Jakarta,- Negara Amerika Serikat yang dikenal sekuler ternyata memiliki UU Pidana Riba (usury) yang mengatur secara tegas batasan atas bunga pinjaman. Hal itu tertuang dalam Hukum Pidana Negara Bagian New York, Amerika Serikat ‘Section 190.42’ yang dirilis sejak tahun 2014 lalu.
Dalam aturan hukum yang berlaku di negara bagian New York itu, melakukan pungutan riba dikategorikan sebagai tindak pidana kejahatan kriminal tingkat C. Dalam aturan itu, setiap orang dianggap telah melakukan kejahatan pidana criminal tingkat pertama ketika memungut bunga pinjaman sebesar 25% dalam jangka waktu per tahun ataupun jangka pendek. Ketentuan hukum ini sebelumnya sempat mendapatkan pertentangan dari sejumlah kalangan di Amerika, karena dianggap menggangu iklim bisnis negara paman sam.
Menurut Irawan Santoso, SH, seorang advokat dan praktisi hukum yang pernah mengajukan permohonan uji materil ketentuan riba di Mahkamah Konstitusi, hal itu seharusnya menjadi pelajaran bagi negara Indonesia. “Amerika yang negara sekuler saja memberlakukan adanya UU Pidana Riba, mengapa Indonesia yang Pancasila justru tidak memberlakukan ketentuan itu?” ujarnya kepada Aktual.com, Sabtu (08/02/2025) di Jakarta.
Menurut advokat asal Medan itu, walaupun ketentuan Pidana Riba di Amerika masih belum tepat benar karena yang dianggap criminal adalah bunga sebesar 25 persen. “Tapi paling tidak Amerika masih mengenal dan memahami adanya Riba atau usury, sementara di Indonesia ini dianggap sebagai angin lalu saja,” tegasnya.

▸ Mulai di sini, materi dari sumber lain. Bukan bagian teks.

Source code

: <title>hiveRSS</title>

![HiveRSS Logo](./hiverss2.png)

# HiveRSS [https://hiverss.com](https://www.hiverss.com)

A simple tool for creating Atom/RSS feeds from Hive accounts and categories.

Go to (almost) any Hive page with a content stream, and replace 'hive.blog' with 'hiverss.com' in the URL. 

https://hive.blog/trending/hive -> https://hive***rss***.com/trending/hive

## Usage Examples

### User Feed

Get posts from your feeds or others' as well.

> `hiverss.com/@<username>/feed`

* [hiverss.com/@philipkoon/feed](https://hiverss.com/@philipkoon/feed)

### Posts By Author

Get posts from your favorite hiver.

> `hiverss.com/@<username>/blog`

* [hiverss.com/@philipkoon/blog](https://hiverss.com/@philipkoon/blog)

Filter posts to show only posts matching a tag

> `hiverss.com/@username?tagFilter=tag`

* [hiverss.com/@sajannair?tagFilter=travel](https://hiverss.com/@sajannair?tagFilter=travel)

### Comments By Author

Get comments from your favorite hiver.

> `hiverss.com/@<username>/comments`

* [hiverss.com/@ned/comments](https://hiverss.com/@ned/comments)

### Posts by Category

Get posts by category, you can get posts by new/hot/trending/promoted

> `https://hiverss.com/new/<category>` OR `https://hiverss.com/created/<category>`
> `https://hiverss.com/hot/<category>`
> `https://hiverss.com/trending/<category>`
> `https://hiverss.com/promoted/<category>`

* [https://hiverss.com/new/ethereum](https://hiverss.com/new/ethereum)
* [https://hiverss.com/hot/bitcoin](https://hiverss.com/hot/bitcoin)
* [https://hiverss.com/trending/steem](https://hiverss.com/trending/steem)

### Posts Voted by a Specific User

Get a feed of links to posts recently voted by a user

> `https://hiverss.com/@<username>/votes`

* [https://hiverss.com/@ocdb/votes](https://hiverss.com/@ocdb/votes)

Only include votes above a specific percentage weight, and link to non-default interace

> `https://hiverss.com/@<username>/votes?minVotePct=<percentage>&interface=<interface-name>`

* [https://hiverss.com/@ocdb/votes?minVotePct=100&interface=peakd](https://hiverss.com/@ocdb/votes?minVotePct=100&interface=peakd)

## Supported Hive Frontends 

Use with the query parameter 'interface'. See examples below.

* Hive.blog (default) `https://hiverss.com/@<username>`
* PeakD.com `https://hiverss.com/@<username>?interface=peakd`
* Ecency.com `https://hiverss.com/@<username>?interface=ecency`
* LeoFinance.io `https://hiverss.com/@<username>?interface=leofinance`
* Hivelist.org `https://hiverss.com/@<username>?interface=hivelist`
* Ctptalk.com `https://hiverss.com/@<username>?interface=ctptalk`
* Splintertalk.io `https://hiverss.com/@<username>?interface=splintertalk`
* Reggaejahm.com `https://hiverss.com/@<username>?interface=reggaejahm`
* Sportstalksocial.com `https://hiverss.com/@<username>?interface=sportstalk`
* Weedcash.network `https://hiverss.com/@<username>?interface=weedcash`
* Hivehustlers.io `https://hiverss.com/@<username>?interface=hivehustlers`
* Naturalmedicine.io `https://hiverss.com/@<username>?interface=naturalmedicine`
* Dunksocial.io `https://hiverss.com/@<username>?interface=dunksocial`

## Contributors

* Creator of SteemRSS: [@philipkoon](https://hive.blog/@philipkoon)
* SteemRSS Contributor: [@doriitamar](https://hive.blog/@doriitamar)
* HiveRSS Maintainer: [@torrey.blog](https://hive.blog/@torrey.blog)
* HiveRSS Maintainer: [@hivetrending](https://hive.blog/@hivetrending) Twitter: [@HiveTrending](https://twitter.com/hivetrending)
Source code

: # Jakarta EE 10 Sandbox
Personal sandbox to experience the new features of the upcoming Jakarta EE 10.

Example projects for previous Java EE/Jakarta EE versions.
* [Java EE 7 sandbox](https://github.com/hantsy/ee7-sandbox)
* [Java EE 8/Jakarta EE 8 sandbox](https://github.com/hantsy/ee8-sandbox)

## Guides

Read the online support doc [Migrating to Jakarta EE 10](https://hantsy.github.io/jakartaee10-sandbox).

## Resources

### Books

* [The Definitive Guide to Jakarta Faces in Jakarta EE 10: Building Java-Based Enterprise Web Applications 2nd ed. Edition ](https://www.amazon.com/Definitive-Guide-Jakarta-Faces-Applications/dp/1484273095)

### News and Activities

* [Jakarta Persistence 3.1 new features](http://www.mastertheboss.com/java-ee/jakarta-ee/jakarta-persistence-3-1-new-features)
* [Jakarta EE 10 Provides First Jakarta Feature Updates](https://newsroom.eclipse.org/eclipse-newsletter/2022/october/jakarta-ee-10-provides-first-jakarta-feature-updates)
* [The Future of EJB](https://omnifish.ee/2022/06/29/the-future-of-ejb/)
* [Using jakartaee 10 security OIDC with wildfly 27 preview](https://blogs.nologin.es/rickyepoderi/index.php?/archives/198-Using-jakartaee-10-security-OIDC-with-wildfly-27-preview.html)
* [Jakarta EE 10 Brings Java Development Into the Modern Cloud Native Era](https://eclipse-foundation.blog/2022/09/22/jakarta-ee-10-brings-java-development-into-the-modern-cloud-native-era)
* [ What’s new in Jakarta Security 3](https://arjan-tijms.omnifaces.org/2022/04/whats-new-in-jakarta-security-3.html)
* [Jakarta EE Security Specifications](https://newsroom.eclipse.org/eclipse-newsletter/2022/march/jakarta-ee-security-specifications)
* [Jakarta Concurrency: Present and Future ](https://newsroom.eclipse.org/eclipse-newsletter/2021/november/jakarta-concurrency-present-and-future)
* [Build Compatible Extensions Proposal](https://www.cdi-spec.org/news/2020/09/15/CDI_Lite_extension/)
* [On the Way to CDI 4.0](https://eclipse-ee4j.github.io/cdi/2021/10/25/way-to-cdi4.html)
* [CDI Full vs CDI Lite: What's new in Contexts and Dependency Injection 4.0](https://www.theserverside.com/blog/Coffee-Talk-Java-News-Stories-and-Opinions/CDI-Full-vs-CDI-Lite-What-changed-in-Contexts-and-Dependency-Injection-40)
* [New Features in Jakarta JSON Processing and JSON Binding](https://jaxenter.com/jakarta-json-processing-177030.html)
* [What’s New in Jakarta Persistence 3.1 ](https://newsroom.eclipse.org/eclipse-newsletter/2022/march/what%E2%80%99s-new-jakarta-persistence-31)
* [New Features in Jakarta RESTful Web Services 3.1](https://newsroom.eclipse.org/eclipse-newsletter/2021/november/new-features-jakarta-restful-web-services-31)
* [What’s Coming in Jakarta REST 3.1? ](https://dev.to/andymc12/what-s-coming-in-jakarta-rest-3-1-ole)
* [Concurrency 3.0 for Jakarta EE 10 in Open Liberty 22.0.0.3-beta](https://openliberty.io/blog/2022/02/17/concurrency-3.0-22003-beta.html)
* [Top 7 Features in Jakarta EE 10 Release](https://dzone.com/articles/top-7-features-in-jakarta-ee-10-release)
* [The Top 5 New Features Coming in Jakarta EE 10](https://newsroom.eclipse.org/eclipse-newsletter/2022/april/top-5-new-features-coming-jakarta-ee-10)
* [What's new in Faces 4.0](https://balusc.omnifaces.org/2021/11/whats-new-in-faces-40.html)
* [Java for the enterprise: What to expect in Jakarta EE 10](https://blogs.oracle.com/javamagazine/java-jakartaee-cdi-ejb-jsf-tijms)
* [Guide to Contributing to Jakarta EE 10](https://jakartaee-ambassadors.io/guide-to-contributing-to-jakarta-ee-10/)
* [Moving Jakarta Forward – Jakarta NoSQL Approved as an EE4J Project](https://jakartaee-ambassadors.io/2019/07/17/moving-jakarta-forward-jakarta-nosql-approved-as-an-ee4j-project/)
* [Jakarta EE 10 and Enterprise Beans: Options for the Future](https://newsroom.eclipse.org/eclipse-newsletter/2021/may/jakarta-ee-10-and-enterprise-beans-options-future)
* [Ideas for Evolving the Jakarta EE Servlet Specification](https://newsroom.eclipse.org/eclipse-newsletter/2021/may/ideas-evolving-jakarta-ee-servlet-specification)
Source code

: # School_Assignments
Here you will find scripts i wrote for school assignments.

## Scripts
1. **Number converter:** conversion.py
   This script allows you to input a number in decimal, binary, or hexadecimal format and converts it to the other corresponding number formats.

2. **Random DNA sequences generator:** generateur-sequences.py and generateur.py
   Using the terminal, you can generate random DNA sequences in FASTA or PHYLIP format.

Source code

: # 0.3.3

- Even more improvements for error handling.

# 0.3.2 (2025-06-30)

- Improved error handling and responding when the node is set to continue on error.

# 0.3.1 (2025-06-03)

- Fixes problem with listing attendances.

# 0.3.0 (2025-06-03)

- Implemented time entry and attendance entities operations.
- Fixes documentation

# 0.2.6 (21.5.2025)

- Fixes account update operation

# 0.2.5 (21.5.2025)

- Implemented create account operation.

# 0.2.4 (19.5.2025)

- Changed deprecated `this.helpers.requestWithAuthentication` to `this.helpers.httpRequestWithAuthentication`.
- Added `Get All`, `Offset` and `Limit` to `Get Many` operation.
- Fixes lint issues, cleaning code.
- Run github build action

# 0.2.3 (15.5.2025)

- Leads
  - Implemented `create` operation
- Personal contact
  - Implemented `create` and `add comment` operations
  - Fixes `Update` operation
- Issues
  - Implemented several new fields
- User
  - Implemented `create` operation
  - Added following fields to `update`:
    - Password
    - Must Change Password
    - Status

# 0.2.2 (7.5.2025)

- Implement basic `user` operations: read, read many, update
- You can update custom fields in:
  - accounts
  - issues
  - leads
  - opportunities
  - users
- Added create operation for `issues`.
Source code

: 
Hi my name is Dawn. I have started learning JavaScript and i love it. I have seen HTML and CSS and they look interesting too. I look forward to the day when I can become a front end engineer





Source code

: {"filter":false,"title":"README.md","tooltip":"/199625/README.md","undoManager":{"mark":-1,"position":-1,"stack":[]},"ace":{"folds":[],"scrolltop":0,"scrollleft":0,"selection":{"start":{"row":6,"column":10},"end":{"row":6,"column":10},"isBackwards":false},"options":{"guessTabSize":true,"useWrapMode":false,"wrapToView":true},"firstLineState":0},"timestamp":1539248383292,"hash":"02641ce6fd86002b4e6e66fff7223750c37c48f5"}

Dalam pandangannya, ketentuan UU Pidana Riba di Amerika itu, membuat semua kontrak bisnis di Amerika harus mematuhi itu. “Hebatnya mereka memasukkan hal itu sebagai perbuatan pidana, sementara di Indonesia sama sekali tidak dikenal,” terangnya.
Di Indonesia, sambungnya, perihal riba hanya diatur dalam Fatwa Majelis Ulama Indonesia nomor 1 Tahun 2004 yang menegaskan bahwa bunga (tambahan) utang adalah haram. “Tapi Fatwa MUI itu belum masuk dalam regulasi hokum positif, sehingga belum memiliki kekuatan hukum mengikat bagi semua warga negara,” tambahnya.
Dalam pandangannya, aturan perihal riba masih banyak tertera dalam KUH Perdata sampai UU Perbankan dan aturan hukum lainnya. “Tak ada batasan pemungutan bunga utang di sini, padahal korbannya sudah banyak dan yang diuntungkan hanya kelompok pemodal, ini sangat bertentangan dengan konstitusi,” terangnya lagi.
Dia berharap agar elit ulama dan elit politik di Indonesia memahami bahaya akan riba ini. “Masak di negara sekuler saja riba sudah dinggap pidana kriminal, harusnya kita malu,” tukasnya lagi.